Top of Material for the task

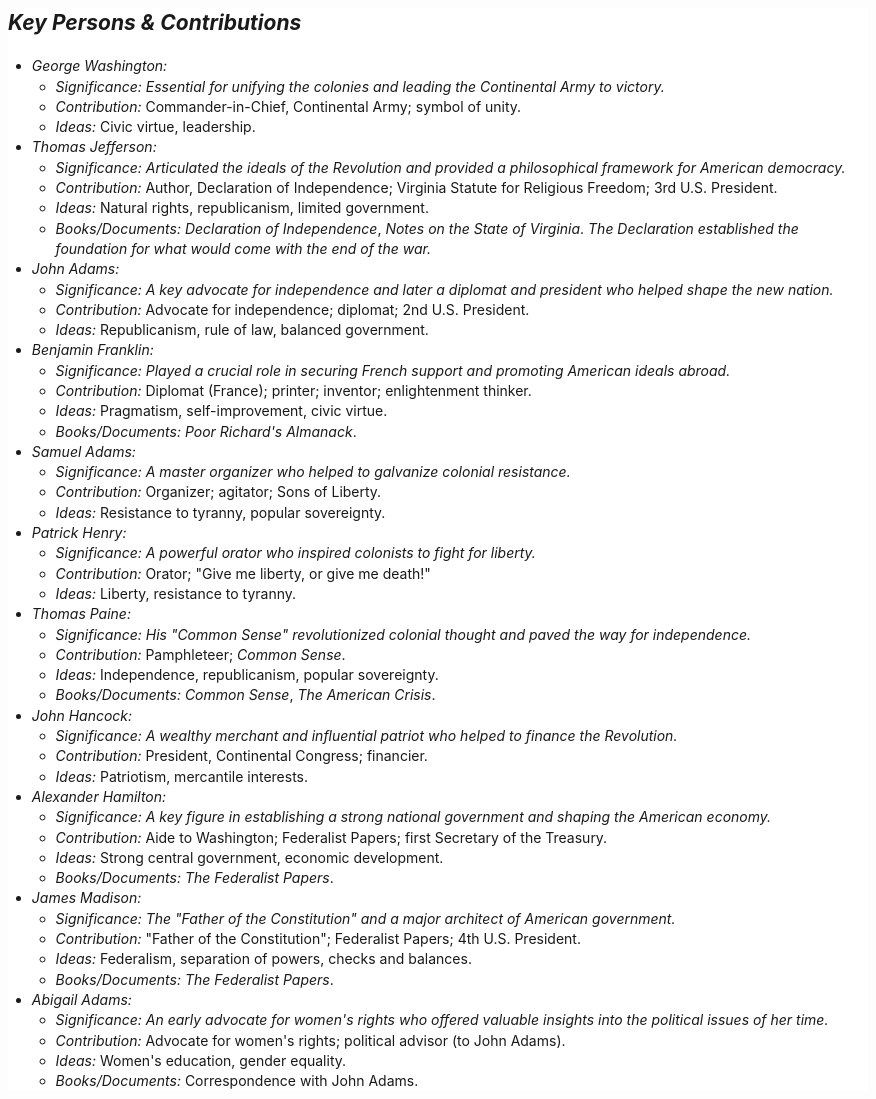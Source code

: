 ## *Key Persons & Contributions*

*   *George Washington:*
    *   *Significance:  Essential for unifying the colonies and leading the Continental Army to victory.*
    *   *Contribution:* Commander-in-Chief, Continental Army; symbol of unity.
    *   *Ideas:* Civic virtue, leadership.
*   *Thomas Jefferson:*
    *   *Significance:  Articulated the ideals of the Revolution and provided a philosophical framework for American democracy.*
    *   *Contribution:* Author, Declaration of Independence; Virginia Statute for Religious Freedom; 3rd U.S. President.
    *   *Ideas:* Natural rights, republicanism, limited government.
    *   *Books/Documents:* *Declaration of Independence*, *Notes on the State of Virginia*.  *The Declaration established the foundation for what would come with the end of the war.*
*   *John Adams:*
    *   *Significance:  A key advocate for independence and later a diplomat and president who helped shape the new nation.*
    *   *Contribution:* Advocate for independence; diplomat; 2nd U.S. President.
    *   *Ideas:* Republicanism, rule of law, balanced government.
*   *Benjamin Franklin:*
    *   *Significance: Played a crucial role in securing French support and promoting American ideals abroad.*
    *   *Contribution:* Diplomat (France); printer; inventor; enlightenment thinker.
    *   *Ideas:* Pragmatism, self-improvement, civic virtue.
    *   *Books/Documents:* *Poor Richard's Almanack*.
*   *Samuel Adams:*
    *   *Significance: A master organizer who helped to galvanize colonial resistance.*
    *   *Contribution:* Organizer; agitator; Sons of Liberty.
    *   *Ideas:* Resistance to tyranny, popular sovereignty.
*   *Patrick Henry:*
    *   *Significance: A powerful orator who inspired colonists to fight for liberty.*
    *   *Contribution:* Orator; "Give me liberty, or give me death!"
    *   *Ideas:* Liberty, resistance to tyranny.
*   *Thomas Paine:*
    *   *Significance: His "Common Sense" revolutionized colonial thought and paved the way for independence.*
    *   *Contribution:* Pamphleteer; *Common Sense*.
    *   *Ideas:* Independence, republicanism, popular sovereignty.
    *   *Books/Documents:* *Common Sense*, *The American Crisis*.
*   *John Hancock:*
    *   *Significance: A wealthy merchant and influential patriot who helped to finance the Revolution.*
    *   *Contribution:* President, Continental Congress; financier.
    *   *Ideas:* Patriotism, mercantile interests.
*   *Alexander Hamilton:*
    *   *Significance: A key figure in establishing a strong national government and shaping the American economy.*
    *   *Contribution:* Aide to Washington; Federalist Papers; first Secretary of the Treasury.
    *   *Ideas:* Strong central government, economic development.
    *   *Books/Documents:* *The Federalist Papers*.
*   *James Madison:*
    *   *Significance: The "Father of the Constitution" and a major architect of American government.*
    *   *Contribution:* "Father of the Constitution"; Federalist Papers; 4th U.S. President.
    *   *Ideas:* Federalism, separation of powers, checks and balances.
    *   *Books/Documents:* *The Federalist Papers*.
*   *Abigail Adams:*
    *   *Significance: An early advocate for women's rights who offered valuable insights into the political issues of her time.*
    *   *Contribution:* Advocate for women's rights; political advisor (to John Adams).
    *   *Ideas:* Women's education, gender equality.
    *   *Books/Documents:* Correspondence with John Adams.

Bottom of Material for the task

*Task to complete:*
Return word for word the lines above from the line with "3rd U.S. President." to the line with "American ideals abroad.*", including both and leaving out all others.

*Solution:*
    *   *Contribution:* Author, Declaration of Independence; Virginia Statute for Religious Freedom; 3rd U.S. President.
    *   *Ideas:* Natural rights, republicanism, limited government.
    *   *Books/Documents:* *Declaration of Independence*, *Notes on the State of Virginia*.  *The Declaration established the foundation for what would come with the end of the war.*
*   *John Adams:*
    *   *Significance:  A key advocate for independence and later a diplomat and president who helped shape the new nation.*
    *   *Contribution:* Advocate for independence; diplomat; 2nd U.S. President.
    *   *Ideas:* Republicanism, rule of law, balanced government.
*   *Benjamin Franklin:*
    *   *Significance: Played a crucial role in securing French support and promoting American ideals abroad.*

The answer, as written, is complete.